When you tell people, that there is a test for shark bites that is positive in one of a hundred healthy people everyone will agree, that that test does not make sense, no matter how well its positive predictive value is.

Depending on where in the world you are and who your audience is, possible examples may be the plague, mad cow disease (BSE), progeria, being struck by lightning. There are many known risks, that people are well aware of their risk being far less then 1 %.

Edit/Addition: So far this has attracted 3 downvotes and no comments. Defending myself against the most likely objection: The original poster wrote

Failing that has anyone got a good, terse, jargon free intuition/example that would help me explain it to a lay person

And I think that I did exactly that. Mr Pi posted his better answer later than I posted my lay person explanation and I upvoted his as soon as I saw it.

The base rate fallacy has to do with specialization to different populations, which does not capture a broader misconception that high accuracy implies both low false positive and low false negative rates.

In addressing the conundrum of high accuracy with a high false positive rate, I find it impossible to go beyond very superficial, hand-wavy and inaccurate explanations without introducing people to the concepts of precision and recall.

In laymen's terms, one can simply write out two values of interest instead of the over-simplified "accuracy" rate:

1. Of those people who have condition X, what proportion does the test indicate have condition X? This is the recall rate.
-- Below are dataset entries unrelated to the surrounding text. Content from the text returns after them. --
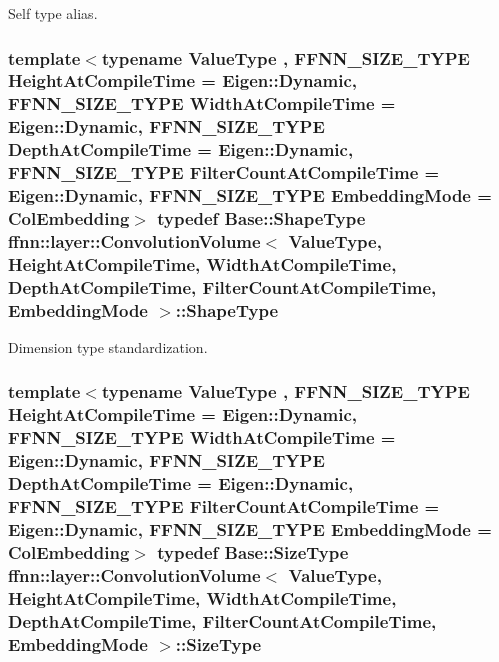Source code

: Self type alias. 

\hypertarget{classffnn_1_1layer_1_1_convolution_volume_abd66a08414e0b2892f30f4afd32f7e30}{
\subsubsection[{Shape\-Type}]{\setlength{\rightskip}{0pt plus 5cm}template$<$typename Value\-Type , F\-F\-N\-N\-\_\-\-S\-I\-Z\-E\-\_\-\-T\-Y\-P\-E Height\-At\-Compile\-Time = Eigen\-::\-Dynamic, F\-F\-N\-N\-\_\-\-S\-I\-Z\-E\-\_\-\-T\-Y\-P\-E Width\-At\-Compile\-Time = Eigen\-::\-Dynamic, F\-F\-N\-N\-\_\-\-S\-I\-Z\-E\-\_\-\-T\-Y\-P\-E Depth\-At\-Compile\-Time = Eigen\-::\-Dynamic, F\-F\-N\-N\-\_\-\-S\-I\-Z\-E\-\_\-\-T\-Y\-P\-E Filter\-Count\-At\-Compile\-Time = Eigen\-::\-Dynamic, F\-F\-N\-N\-\_\-\-S\-I\-Z\-E\-\_\-\-T\-Y\-P\-E Embedding\-Mode = Col\-Embedding$>$ typedef {\bf Base\-::\-Shape\-Type} {\bf ffnn\-::layer\-::\-Convolution\-Volume}$<$ Value\-Type, Height\-At\-Compile\-Time, Width\-At\-Compile\-Time, Depth\-At\-Compile\-Time, Filter\-Count\-At\-Compile\-Time, {\bf Embedding\-Mode} $>$\-::{\bf Shape\-Type}}}\label{classffnn_1_1layer_1_1_convolution_volume_abd66a08414e0b2892f30f4afd32f7e30}


Dimension type standardization. 

\hypertarget{classffnn_1_1layer_1_1_convolution_volume_a1ca8d2a6071885cf033b006b8a514452}{
\subsubsection[{Size\-Type}]{\setlength{\rightskip}{0pt plus 5cm}template$<$typename Value\-Type , F\-F\-N\-N\-\_\-\-S\-I\-Z\-E\-\_\-\-T\-Y\-P\-E Height\-At\-Compile\-Time = Eigen\-::\-Dynamic, F\-F\-N\-N\-\_\-\-S\-I\-Z\-E\-\_\-\-T\-Y\-P\-E Width\-At\-Compile\-Time = Eigen\-::\-Dynamic, F\-F\-N\-N\-\_\-\-S\-I\-Z\-E\-\_\-\-T\-Y\-P\-E Depth\-At\-Compile\-Time = Eigen\-::\-Dynamic, F\-F\-N\-N\-\_\-\-S\-I\-Z\-E\-\_\-\-T\-Y\-P\-E Filter\-Count\-At\-Compile\-Time = Eigen\-::\-Dynamic, F\-F\-N\-N\-\_\-\-S\-I\-Z\-E\-\_\-\-T\-Y\-P\-E Embedding\-Mode = Col\-Embedding$>$ typedef {\bf Base\-::\-Size\-Type} {\bf ffnn\-::layer\-::\-Convolution\-Volume}$<$ Value\-Type, Height\-At\-Compile\-Time, Width\-At\-Compile\-Time, Depth\-At\-Compile\-Time, Filter\-Count\-At\-Compile\-Time, {\bf Embedding\-Mode} $>$\-::{\bf Size\-Type}}}\label{classffnn_1_1layer_1_1_convolution_volume_a1ca8d2a6071885cf033b006b8a514452}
Incorrect determinations are false negatives--people who should have been diagnosed as having the condition but were not.
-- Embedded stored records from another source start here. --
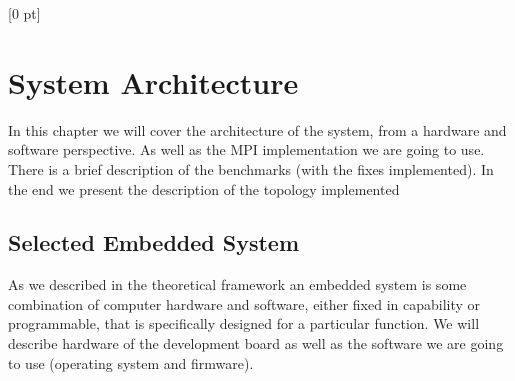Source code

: \titlespacing{\chapter}{0 pt}{30 pt}{50 pt}[0 pt]
\titleformat{\section}{\Large\bfseries}{\thesection}{0 pt}{\hspace{30 pt}}
\titleformat{\subsection}{\large\bfseries}{\thesubsection}{0 pt}{\hspace{30 pt}}
\pagestyle{fancy}
\fancyhead[LO,LE]{\footnotesize\emph{\leftmark}}
\fancyhead[RO,RE]{\thepage}
\fancyfoot[CO,CE]{}

\chapter{System Architecture}

\normalsize
\noindent
In this chapter we will cover the architecture of the system, from a hardware
and software perspective. As well as the MPI implementation we are going to
use. There is a brief description of the benchmarks (with the fixes
implemented). In the end we present the description of the topology implemented

\section{Selected Embedded System}
\noindent

As we described in the theoretical framework an embedded system is some
combination of computer hardware and software, either fixed in capability or
programmable, that is specifically designed for a particular function. We will
describe hardware of the development board as well as the software we are going
to use (operating system and firmware).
2. Of those people whom the test said have condition X, what proportion actually have condition X? This is the precision rate. Incorrect determinations here are false positives--people we said have the condition but do not.

A diagnostic test is only useful if it imparts new information. You can show them that for the diagnosis of any rare condition (say, <1% of cases), it is trivially easy to construct a test that is highly accurate (>99% accuracy!), while telling us nothing we didn't already know about who does or does not actually have it: simply tell everyone they don't have it. An infinite number of tests have the same accuracy but trade precision for recall and vice-versa. One can get 100% precision or 100% accuracy by doing nothing, but only a discriminating test will maximize both. Actually computing and showing them the precision and recall rates can inform them and help them to think intelligently about the tradeoffs and the need for a more discerning test. Combining tests that offer different information can lead to a more accurate diagnosis even when the result of one test or the other is unacceptably inaccurate by itself.

This is key: Does the test give us new information, or not?

Then there is also the dimension of risk aversion: How many false positives is it worth incurring to find one true positive? That is, how many people are you willing to mislead into thinking they have something they might not have in order to find one who does have it? This will depend on the danger of misdiagnosis, which usually differs for false positives and false negatives.

Edit:
Further beneficial would be a confirming test or tests that are more and more precise, perhaps held out until later because they are more expensive. Diagnoses with a bias towards false positives can thus be used in concert to construct a sieve that is a cost-effective discriminator, eliminating most true negatives early on. However, this too comes at a cost of increased danger for true positives: You want cancer patients to get treatment as soon as possible, and having them jump through three or five hoops each requiring two weeks to a month of advance scheduling before they can even get access to treatment can worsen their prognosis by an order of magnitude. Therefore it is helpful to take other less expensive tests into consideration jointly when doing triage for follow-up to prioritize those patients have the greatest likelihood of having the condition, and perform multiple tests simultaneously where possible.